Spanning from the Harappan era to the digital age, the papers analyze interconnection shaped by trust-based systems, surveillance, and state power. Pre-modern trade networks linked South Asia to Africa and Southeast Asia through trust-based systems that remained socially bounded and uneven. Colonial rule intensified global entanglements through the circulation of labor and commodities while simultaneously redefining "knowledge, philosophy, and religion" through a "politics of translation" that framed indigenous traditions within European categories. Moments of crisis, such as global epidemics and the 1947 Partition, demonstrate how connectivity frequently provokes violent border-making and bureaucratic interdiction.

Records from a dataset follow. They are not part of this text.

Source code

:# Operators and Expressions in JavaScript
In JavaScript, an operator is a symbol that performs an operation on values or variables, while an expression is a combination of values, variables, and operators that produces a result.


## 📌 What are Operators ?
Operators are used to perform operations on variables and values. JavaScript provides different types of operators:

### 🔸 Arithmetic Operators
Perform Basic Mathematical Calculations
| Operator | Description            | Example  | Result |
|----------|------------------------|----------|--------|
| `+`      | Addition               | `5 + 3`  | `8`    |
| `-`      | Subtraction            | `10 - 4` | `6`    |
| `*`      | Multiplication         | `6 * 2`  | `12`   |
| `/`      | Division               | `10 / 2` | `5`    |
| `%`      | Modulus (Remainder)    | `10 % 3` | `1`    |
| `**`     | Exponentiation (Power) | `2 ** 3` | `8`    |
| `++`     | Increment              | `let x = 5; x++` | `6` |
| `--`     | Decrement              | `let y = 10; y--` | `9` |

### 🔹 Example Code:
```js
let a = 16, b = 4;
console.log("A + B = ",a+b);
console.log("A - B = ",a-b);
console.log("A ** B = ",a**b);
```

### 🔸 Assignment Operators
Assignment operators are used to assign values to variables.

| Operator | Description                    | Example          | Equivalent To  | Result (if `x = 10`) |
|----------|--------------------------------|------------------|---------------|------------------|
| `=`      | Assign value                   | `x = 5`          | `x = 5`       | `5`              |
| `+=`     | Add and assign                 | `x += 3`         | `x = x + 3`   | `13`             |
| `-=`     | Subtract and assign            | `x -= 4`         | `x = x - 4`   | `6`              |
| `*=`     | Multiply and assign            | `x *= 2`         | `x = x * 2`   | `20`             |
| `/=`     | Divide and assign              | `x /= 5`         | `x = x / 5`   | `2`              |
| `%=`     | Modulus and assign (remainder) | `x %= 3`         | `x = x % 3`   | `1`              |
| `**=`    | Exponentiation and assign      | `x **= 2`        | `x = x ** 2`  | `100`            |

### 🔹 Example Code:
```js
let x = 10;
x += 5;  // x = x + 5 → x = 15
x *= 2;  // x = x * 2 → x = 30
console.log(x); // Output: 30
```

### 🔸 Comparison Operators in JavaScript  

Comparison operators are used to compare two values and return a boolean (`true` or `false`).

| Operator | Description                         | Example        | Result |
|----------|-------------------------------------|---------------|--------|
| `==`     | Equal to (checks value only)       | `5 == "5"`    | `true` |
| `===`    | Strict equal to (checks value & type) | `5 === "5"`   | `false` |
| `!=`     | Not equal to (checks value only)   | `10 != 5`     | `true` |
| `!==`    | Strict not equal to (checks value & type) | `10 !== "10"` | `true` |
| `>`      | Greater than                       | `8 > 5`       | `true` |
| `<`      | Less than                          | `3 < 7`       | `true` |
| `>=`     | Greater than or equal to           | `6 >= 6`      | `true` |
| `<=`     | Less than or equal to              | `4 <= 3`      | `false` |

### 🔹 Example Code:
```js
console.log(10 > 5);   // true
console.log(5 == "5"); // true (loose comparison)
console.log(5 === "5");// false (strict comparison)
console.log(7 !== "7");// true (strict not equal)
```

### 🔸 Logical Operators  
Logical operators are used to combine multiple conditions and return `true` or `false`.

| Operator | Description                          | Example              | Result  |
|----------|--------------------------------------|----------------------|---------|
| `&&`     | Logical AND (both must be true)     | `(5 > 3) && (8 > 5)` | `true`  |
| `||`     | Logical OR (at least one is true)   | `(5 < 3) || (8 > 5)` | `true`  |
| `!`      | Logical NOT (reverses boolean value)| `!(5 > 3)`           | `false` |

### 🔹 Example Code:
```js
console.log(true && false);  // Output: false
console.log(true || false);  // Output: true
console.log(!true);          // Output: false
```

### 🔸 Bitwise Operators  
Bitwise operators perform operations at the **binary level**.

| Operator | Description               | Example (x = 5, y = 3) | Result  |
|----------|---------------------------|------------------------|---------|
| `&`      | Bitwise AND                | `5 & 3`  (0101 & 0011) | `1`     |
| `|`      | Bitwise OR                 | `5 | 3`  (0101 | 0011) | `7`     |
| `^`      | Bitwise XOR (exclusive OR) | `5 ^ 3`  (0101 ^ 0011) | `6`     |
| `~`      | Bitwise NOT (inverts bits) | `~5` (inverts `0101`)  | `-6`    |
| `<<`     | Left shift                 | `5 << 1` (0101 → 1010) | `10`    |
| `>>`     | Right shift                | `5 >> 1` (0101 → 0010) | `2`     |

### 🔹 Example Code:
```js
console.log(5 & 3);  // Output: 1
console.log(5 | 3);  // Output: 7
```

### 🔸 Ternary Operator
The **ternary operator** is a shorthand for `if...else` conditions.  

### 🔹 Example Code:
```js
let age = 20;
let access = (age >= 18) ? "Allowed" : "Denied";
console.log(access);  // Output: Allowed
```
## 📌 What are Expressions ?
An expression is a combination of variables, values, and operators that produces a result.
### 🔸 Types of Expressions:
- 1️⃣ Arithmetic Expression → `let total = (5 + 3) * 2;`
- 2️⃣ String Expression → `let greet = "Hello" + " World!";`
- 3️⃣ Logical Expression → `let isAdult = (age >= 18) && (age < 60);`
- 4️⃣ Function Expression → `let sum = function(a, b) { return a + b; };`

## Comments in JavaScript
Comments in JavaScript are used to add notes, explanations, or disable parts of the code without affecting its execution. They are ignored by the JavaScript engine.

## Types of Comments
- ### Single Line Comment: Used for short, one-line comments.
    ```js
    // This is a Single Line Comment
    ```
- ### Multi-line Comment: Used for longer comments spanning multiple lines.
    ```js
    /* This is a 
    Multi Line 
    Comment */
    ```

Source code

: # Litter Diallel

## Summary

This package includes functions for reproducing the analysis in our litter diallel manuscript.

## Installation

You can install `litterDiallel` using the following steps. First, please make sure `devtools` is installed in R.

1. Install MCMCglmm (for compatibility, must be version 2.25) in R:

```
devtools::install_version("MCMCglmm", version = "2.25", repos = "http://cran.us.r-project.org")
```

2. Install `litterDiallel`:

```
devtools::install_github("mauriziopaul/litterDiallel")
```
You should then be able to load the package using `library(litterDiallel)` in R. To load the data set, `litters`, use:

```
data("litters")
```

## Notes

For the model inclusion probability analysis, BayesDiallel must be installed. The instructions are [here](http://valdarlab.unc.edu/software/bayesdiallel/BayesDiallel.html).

In the postcolonial period, India’s integration into global markets has coincided with hardened political borders, nationalist discourses, and new digital forms of exclusion. Taken together, this panel argues that India’s past complicates frameworks privileging globalization as a coherent or inevitable process. Instead, it highlights historical worlds that were connected but not "globalized" in the modern sense, offering essential conceptual tools for a present characterized by contested globalisms and the return of the border.